In the records below, how many lines hold the string "Character"? Give only the number.

[Records for the exercise]

-=-=-

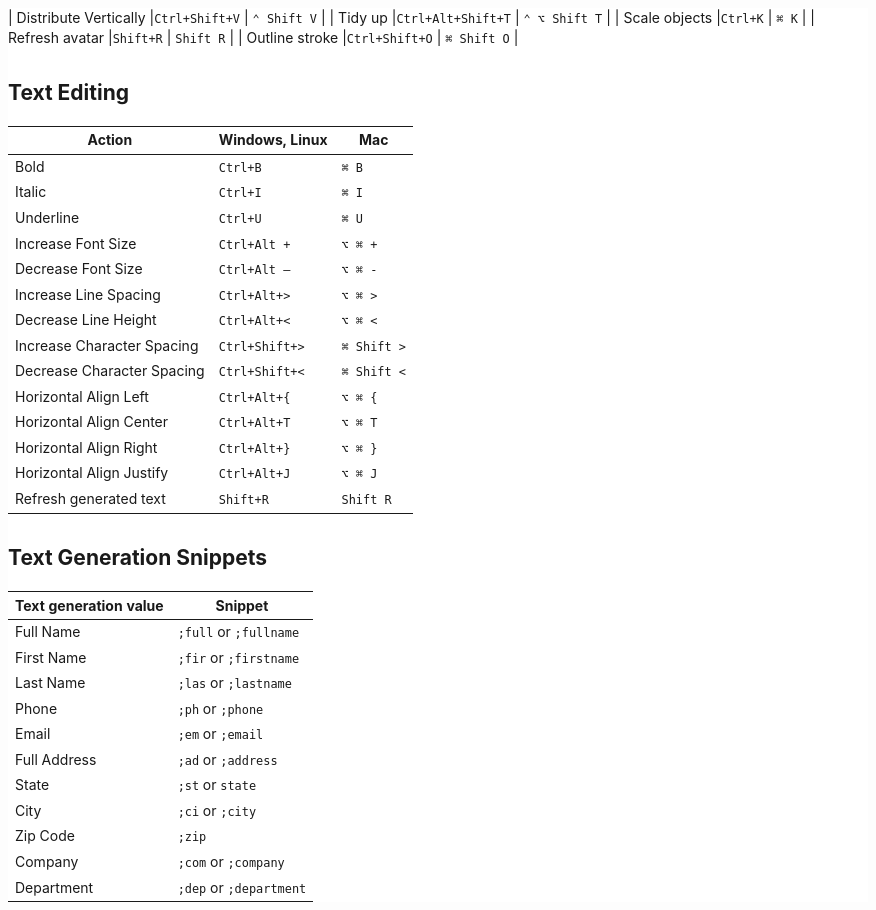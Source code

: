 | Distribute Vertically |`Ctrl+Shift+V` | `⌃ Shift V` |
| Tidy up |`Ctrl+Alt+Shift+T` | `⌃ ⌥ Shift T` |
| Scale objects |`Ctrl+K` | `⌘ K` |
| Refresh avatar |`Shift+R` | `Shift R` |
| Outline stroke |`Ctrl+Shift+O` | `⌘ Shift O` |

## Text Editing


| Action        | Windows, Linux     | Mac |
| ------------- |-------------|---------|
| Bold |`Ctrl+B` | `⌘ B` |
| Italic  |`Ctrl+I` | `⌘ I` |
| Underline  |`Ctrl+U` | `⌘ U` |
| Increase Font Size |`Ctrl+Alt +` | `⌥ ⌘ +` |
| Decrease Font Size |`Ctrl+Alt –` | `⌥ ⌘ -` |
| Increase Line Spacing |`Ctrl+Alt+>` | `⌥ ⌘ >` |
| Decrease Line Height |`Ctrl+Alt+<` | `⌥ ⌘ <` |
| Increase Character Spacing |`Ctrl+Shift+>` | `⌘ Shift >` |
| Decrease Character Spacing |`Ctrl+Shift+<` | `⌘ Shift <` |
| Horizontal Align Left |`Ctrl+Alt+{` | `⌥ ⌘ {` |
| Horizontal Align Center |`Ctrl+Alt+T` | `⌥ ⌘ T`
| Horizontal Align Right |`Ctrl+Alt+}` | `⌥ ⌘ }` |
| Horizontal Align Justify |`Ctrl+Alt+J` | `⌥ ⌘ J` |
| Refresh generated text |`Shift+R` | `Shift R` |

## Text Generation Snippets


| Text generation value | Snippet     |
| ------------- |-------------|
| Full Name |`;full` or `;fullname` |
| First Name  |`;fir` or `;firstname` |
| Last Name  |`;las` or `;lastname` |
| Phone  |`;ph` or `;phone` |
| Email  |`;em` or `;email` |
| Full Address  |`;ad` or `;address` |
| State  |`;st` or `state` |
| City  |`;ci` or `;city` |
| Zip Code  |`;zip` |
| Company  |`;com` or `;company` |
| Department  |`;dep` or `;department` |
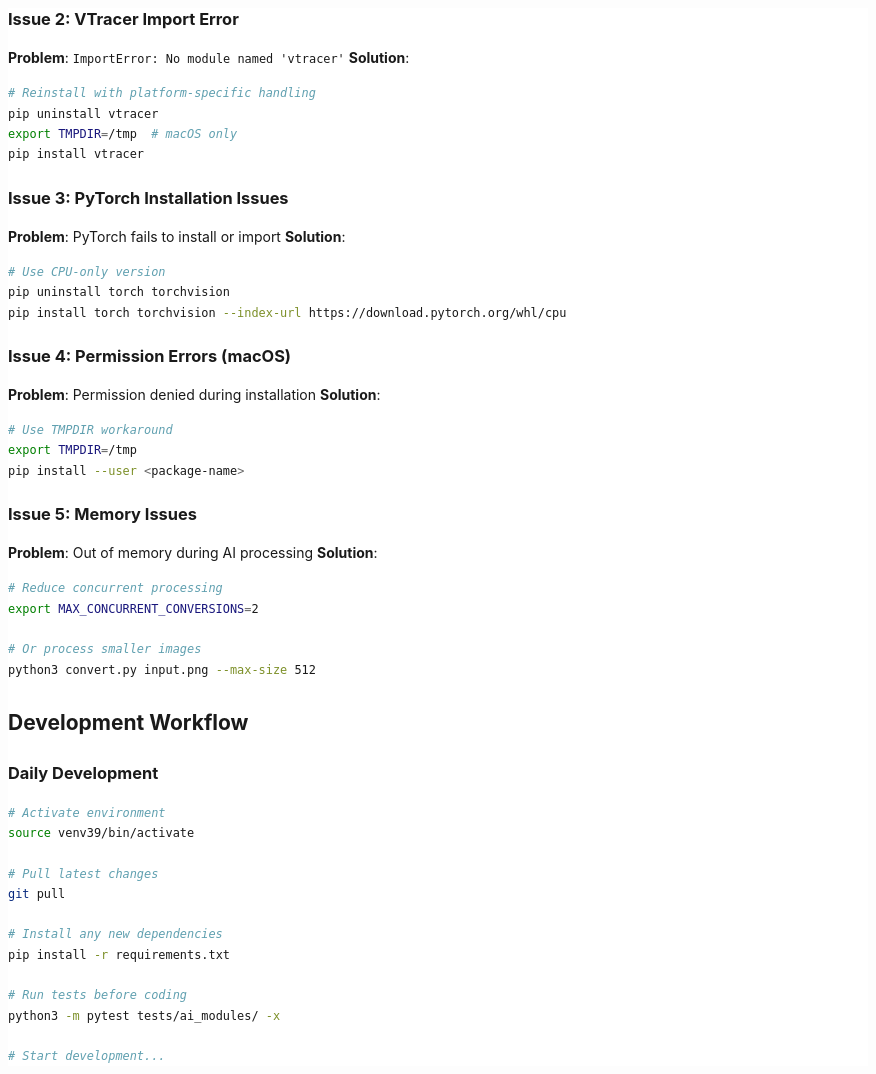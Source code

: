 ### Issue 2: VTracer Import Error
**Problem**: `ImportError: No module named 'vtracer'`
**Solution**:
```bash
# Reinstall with platform-specific handling
pip uninstall vtracer
export TMPDIR=/tmp  # macOS only
pip install vtracer
```

### Issue 3: PyTorch Installation Issues
**Problem**: PyTorch fails to install or import
**Solution**:
```bash
# Use CPU-only version
pip uninstall torch torchvision
pip install torch torchvision --index-url https://download.pytorch.org/whl/cpu
```

### Issue 4: Permission Errors (macOS)
**Problem**: Permission denied during installation
**Solution**:
```bash
# Use TMPDIR workaround
export TMPDIR=/tmp
pip install --user <package-name>
```

### Issue 5: Memory Issues
**Problem**: Out of memory during AI processing
**Solution**:
```bash
# Reduce concurrent processing
export MAX_CONCURRENT_CONVERSIONS=2

# Or process smaller images
python3 convert.py input.png --max-size 512
```

## Development Workflow

### Daily Development
```bash
# Activate environment
source venv39/bin/activate

# Pull latest changes
git pull

# Install any new dependencies
pip install -r requirements.txt

# Run tests before coding
python3 -m pytest tests/ai_modules/ -x

# Start development...
```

-=-=-

[Task answer]
2